In the material below, find the line with "## 3. Technical Implementation Details" and the line with "- Coverage: Multiple", then output those two lines and every line between them, exactly.

▶

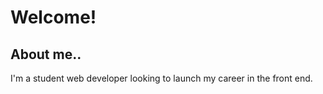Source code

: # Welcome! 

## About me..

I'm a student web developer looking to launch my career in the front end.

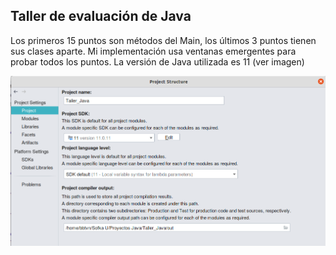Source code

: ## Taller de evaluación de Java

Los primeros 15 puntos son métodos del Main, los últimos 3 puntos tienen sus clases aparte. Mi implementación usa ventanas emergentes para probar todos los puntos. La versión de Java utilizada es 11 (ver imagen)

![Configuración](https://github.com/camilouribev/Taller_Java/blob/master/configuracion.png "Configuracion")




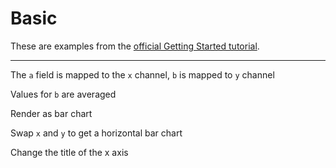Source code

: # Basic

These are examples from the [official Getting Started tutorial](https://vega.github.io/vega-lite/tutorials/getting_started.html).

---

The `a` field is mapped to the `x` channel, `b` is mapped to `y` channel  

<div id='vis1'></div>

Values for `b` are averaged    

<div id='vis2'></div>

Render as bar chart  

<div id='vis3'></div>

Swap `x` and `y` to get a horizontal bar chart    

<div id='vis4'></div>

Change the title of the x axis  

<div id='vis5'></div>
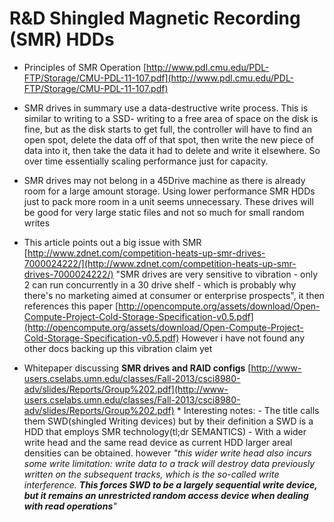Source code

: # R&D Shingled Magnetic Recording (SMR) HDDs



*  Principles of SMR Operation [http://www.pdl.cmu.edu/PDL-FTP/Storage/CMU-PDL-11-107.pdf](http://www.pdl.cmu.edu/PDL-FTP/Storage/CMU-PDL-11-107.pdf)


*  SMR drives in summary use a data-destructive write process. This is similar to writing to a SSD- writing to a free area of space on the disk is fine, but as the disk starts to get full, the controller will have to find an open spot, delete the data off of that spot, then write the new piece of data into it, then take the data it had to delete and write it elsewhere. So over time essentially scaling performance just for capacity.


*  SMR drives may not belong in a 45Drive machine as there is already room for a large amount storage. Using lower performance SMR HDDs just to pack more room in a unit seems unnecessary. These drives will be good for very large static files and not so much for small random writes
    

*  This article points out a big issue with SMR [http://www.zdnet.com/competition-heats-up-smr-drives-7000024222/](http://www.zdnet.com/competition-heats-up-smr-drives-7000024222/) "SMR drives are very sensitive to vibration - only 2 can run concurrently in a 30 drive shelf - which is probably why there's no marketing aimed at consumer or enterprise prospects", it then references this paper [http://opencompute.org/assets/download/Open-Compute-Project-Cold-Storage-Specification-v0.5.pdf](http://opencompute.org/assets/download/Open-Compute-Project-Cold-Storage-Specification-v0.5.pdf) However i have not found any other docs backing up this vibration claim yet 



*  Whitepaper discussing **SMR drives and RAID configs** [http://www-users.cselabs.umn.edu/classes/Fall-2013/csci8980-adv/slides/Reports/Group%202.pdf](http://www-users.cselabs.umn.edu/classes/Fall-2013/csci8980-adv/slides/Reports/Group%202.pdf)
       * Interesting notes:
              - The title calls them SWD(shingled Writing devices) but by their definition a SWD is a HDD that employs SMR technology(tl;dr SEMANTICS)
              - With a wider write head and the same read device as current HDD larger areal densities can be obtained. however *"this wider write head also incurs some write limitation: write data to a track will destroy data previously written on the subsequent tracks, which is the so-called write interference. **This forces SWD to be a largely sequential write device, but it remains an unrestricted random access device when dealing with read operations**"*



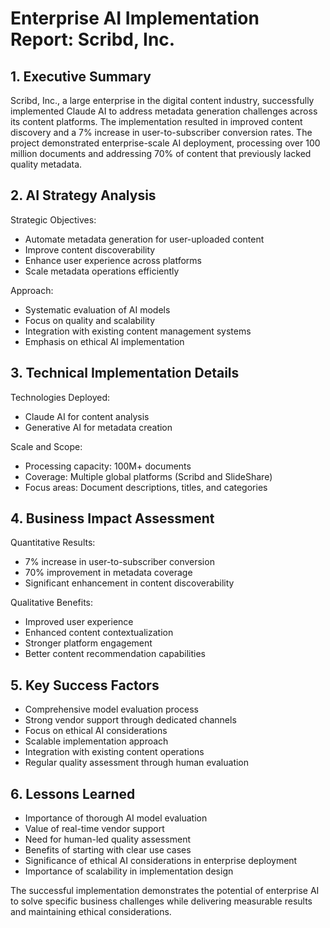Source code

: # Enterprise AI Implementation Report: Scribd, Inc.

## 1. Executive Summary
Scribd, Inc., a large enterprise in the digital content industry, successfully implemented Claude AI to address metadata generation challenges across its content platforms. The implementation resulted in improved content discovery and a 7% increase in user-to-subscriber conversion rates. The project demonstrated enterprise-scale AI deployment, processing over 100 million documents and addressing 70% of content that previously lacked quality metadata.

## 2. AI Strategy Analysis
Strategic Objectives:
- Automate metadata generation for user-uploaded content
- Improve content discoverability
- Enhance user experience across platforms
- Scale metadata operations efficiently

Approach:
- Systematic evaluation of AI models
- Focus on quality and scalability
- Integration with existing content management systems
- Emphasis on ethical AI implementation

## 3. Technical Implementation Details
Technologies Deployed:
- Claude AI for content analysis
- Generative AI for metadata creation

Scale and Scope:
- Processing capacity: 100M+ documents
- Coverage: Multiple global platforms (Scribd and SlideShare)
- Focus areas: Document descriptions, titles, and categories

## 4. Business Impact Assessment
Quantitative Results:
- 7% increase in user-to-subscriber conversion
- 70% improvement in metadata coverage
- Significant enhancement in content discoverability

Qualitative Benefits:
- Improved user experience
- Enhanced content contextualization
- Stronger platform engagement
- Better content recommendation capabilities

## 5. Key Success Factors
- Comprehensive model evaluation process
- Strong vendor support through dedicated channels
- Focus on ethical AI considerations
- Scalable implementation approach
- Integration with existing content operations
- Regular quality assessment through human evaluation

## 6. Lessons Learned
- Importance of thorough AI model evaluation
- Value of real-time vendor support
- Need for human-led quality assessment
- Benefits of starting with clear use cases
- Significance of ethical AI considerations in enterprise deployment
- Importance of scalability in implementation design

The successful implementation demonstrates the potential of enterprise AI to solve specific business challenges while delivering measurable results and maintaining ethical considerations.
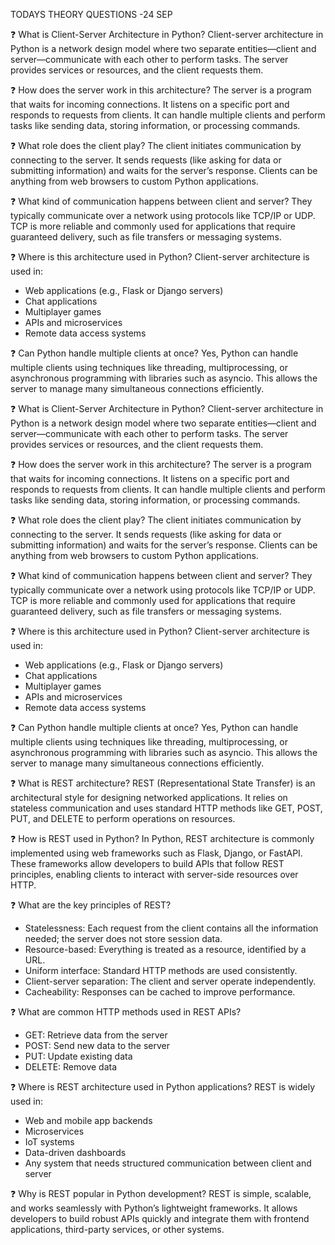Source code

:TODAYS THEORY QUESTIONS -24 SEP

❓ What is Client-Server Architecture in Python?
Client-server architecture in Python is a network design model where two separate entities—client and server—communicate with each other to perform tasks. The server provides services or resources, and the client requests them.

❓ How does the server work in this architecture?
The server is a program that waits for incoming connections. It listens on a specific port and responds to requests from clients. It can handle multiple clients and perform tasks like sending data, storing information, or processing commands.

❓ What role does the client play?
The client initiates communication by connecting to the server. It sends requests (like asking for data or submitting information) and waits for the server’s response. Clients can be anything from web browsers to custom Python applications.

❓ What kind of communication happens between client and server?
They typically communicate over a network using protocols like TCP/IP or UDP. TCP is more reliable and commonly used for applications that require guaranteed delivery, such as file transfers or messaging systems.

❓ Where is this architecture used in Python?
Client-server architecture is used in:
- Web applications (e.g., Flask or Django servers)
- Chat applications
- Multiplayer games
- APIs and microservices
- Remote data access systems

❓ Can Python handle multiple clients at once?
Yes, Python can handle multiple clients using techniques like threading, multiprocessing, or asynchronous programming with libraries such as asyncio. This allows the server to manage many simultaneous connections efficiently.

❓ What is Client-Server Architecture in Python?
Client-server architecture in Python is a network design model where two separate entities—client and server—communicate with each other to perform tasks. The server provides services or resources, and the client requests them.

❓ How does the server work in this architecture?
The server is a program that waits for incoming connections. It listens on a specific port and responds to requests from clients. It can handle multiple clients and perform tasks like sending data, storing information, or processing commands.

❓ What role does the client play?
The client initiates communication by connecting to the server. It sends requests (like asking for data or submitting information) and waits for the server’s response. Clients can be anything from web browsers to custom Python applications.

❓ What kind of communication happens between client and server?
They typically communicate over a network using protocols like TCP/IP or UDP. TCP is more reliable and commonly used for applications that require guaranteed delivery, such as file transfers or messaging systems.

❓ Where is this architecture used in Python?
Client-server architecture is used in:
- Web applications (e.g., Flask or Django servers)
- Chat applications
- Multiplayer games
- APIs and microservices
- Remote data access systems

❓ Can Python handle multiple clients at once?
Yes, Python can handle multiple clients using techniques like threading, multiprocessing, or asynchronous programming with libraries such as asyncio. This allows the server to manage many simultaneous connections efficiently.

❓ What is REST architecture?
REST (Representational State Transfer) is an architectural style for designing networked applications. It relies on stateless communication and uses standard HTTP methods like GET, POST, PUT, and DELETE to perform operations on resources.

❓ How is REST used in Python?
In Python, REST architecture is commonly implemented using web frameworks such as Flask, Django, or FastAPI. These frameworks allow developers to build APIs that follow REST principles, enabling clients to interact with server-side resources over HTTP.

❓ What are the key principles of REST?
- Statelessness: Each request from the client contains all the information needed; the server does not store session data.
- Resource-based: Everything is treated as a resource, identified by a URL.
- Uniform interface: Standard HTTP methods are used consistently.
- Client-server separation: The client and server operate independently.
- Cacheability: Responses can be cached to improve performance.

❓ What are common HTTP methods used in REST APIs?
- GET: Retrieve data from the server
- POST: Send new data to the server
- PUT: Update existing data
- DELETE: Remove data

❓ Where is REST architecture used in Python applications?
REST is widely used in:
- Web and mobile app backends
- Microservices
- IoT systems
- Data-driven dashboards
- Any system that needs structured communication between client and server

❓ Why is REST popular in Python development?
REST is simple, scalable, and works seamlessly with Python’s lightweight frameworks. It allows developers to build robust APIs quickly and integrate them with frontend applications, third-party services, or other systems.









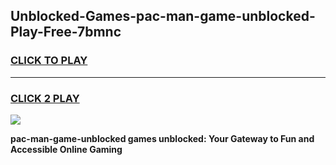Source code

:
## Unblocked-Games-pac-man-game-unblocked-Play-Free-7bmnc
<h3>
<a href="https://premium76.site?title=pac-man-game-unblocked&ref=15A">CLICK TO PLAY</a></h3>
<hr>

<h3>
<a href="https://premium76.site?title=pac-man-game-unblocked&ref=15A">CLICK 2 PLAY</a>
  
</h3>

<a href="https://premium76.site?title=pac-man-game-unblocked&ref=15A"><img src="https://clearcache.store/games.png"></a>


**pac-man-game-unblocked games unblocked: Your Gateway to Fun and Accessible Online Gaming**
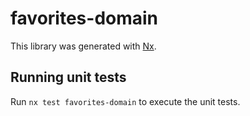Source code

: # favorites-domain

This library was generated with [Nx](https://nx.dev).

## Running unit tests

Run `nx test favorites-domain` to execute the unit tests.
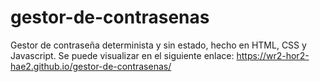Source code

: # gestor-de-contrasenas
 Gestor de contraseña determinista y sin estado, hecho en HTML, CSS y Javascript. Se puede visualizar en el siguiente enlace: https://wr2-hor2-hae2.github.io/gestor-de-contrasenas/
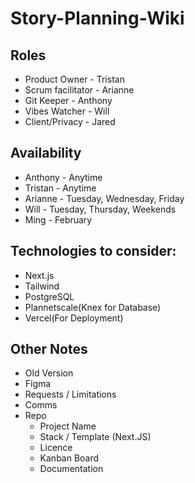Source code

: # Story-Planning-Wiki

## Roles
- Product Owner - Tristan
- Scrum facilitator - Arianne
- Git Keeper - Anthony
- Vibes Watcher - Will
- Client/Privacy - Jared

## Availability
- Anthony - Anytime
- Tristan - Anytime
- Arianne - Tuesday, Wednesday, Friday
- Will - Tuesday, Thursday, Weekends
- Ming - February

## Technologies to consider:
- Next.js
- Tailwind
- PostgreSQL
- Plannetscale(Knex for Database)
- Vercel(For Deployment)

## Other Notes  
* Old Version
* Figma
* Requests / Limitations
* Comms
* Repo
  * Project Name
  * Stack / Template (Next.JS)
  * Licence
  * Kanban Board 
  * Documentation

◀

Response:
## 3. Technical Implementation Details
Technologies Deployed:
- Claude AI for content analysis
- Generative AI for metadata creation

Scale and Scope:
- Processing capacity: 100M+ documents
- Coverage: Multiple global platforms (Scribd and SlideShare)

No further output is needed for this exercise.